In einer Diskussion über den
Nutzen von Lehrbüchern kamen wir auf ein interessantes Nebenthema, das hier zum Hauptthema werden soll: Unsere Wahrnehmung des Japanischen als fremdartige, einzigartige Sprache, die wie
Datenshi es formuliert hat teilweise zu einer Mystifizierung führe.
Er hat angeregt, ein eigenes Thema dazu zu eröffnen.
Ich möchte vorschlagen, folgendermaßen zu disuktieren: Zuerst sollten wir sammeln, was eurer Meinung nach das Japanische so besonders, so anders, vielleicht auch so schwer macht. Erstmal eine wertungslose Sammlung, ohne über Sinn und Unsinn der einzelnen Beiträge zu diskutieren; ein Brainstorming. Wenn wir dann einiges haben, können wir sehen, ob wir vielleicht Tendenzen, Kategorien oder Ähnliches finden können. Dann sollten wir versuchen, darüber zu diskutieren, ob das überhaupt haltbar ist.

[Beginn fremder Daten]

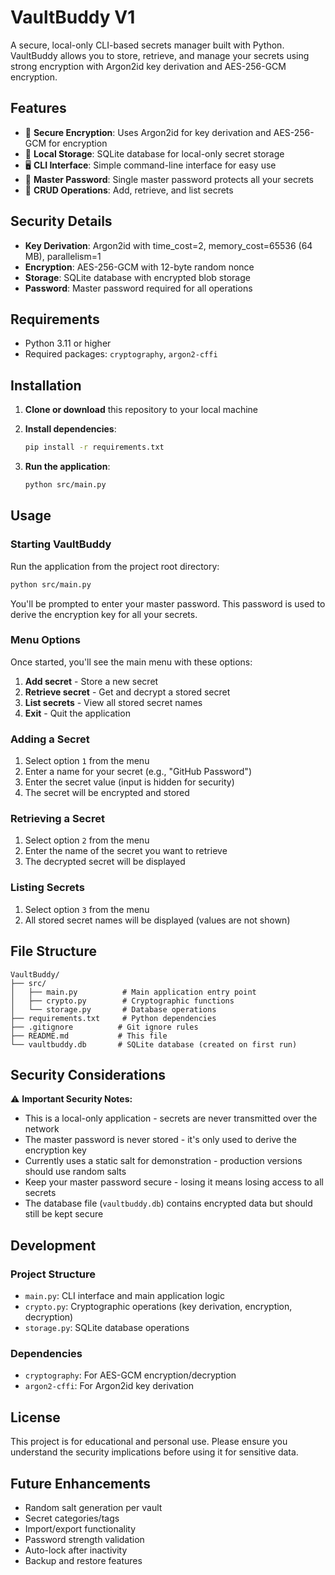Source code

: # VaultBuddy V1

A secure, local-only CLI-based secrets manager built with Python. VaultBuddy allows you to store, retrieve, and manage your secrets using strong encryption with Argon2id key derivation and AES-256-GCM encryption.

## Features

- 🔐 **Secure Encryption**: Uses Argon2id for key derivation and AES-256-GCM for encryption
- 💾 **Local Storage**: SQLite database for local-only secret storage
- 🖥️ **CLI Interface**: Simple command-line interface for easy use
- 🔑 **Master Password**: Single master password protects all your secrets
- 📝 **CRUD Operations**: Add, retrieve, and list secrets

## Security Details

- **Key Derivation**: Argon2id with time_cost=2, memory_cost=65536 (64 MB), parallelism=1
- **Encryption**: AES-256-GCM with 12-byte random nonce
- **Storage**: SQLite database with encrypted blob storage
- **Password**: Master password required for all operations

## Requirements

- Python 3.11 or higher
- Required packages: `cryptography`, `argon2-cffi`

## Installation

1. **Clone or download** this repository to your local machine

2. **Install dependencies**:
   ```bash
   pip install -r requirements.txt
   ```

3. **Run the application**:
   ```bash
   python src/main.py
   ```

## Usage

### Starting VaultBuddy

Run the application from the project root directory:

```bash
python src/main.py
```

You'll be prompted to enter your master password. This password is used to derive the encryption key for all your secrets.

### Menu Options

Once started, you'll see the main menu with these options:

1. **Add secret** - Store a new secret
2. **Retrieve secret** - Get and decrypt a stored secret
3. **List secrets** - View all stored secret names
4. **Exit** - Quit the application

### Adding a Secret

1. Select option `1` from the menu
2. Enter a name for your secret (e.g., "GitHub Password")
3. Enter the secret value (input is hidden for security)
4. The secret will be encrypted and stored

### Retrieving a Secret

1. Select option `2` from the menu
2. Enter the name of the secret you want to retrieve
3. The decrypted secret will be displayed

### Listing Secrets

1. Select option `3` from the menu
2. All stored secret names will be displayed (values are not shown)

## File Structure

```
VaultBuddy/
├── src/
│   ├── main.py          # Main application entry point
│   ├── crypto.py        # Cryptographic functions
│   └── storage.py       # Database operations
├── requirements.txt     # Python dependencies
├── .gitignore          # Git ignore rules
├── README.md           # This file
└── vaultbuddy.db       # SQLite database (created on first run)
```

## Security Considerations

⚠️ **Important Security Notes:**

- This is a local-only application - secrets are never transmitted over the network
- The master password is never stored - it's only used to derive the encryption key
- Currently uses a static salt for demonstration - production versions should use random salts
- Keep your master password secure - losing it means losing access to all secrets
- The database file (`vaultbuddy.db`) contains encrypted data but should still be kept secure

## Development

### Project Structure

- `main.py`: CLI interface and main application logic
- `crypto.py`: Cryptographic operations (key derivation, encryption, decryption)
- `storage.py`: SQLite database operations

### Dependencies

- `cryptography`: For AES-GCM encryption/decryption
- `argon2-cffi`: For Argon2id key derivation

## License

This project is for educational and personal use. Please ensure you understand the security implications before using it for sensitive data.

## Future Enhancements

- Random salt generation per vault
- Secret categories/tags
- Import/export functionality
- Password strength validation
- Auto-lock after inactivity
- Backup and restore features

Doch zuerst einen Rückblick auf das, was in dem anderen Thema gesagt wurde:
Sa-Sha:
Man kann Japanisch in kaum einer Weise mit anderen Sprachen vergleichen; die Satzmuster und idiomatischen Feinheiten zu unterschiedlich. Sowas prägt sich - meiner Ansicht nach - dann auch einfach nicht gut ein.
Datenshi:
Gääähn... hört das eigtl. niemals auf? Mein Gott, wie besonders doch das Japanische ist, in jeder Hinsicht. Sicher gibts für dt. Muttersprachler Sprachen, die sich erstmal leichter aneignen lassen als das Jap., aber das liegt nicht in der Sprache selbst. Man kann das Japanische durchaus mit anderen Sprachen vergleichen, auch wenn das gerne mal ignoriert wird zugunsten von Mystifizierungen wie sie hier jetzt auch zu finden sind, nur wird man dann leider feststellen, daß das J seine Sonderstellung in jederlei Hinsicht in den Köpfen vieler Leute, Japaner wie Westler und andere Nicht-Japaner, nur in den seltensten Fällen verdient.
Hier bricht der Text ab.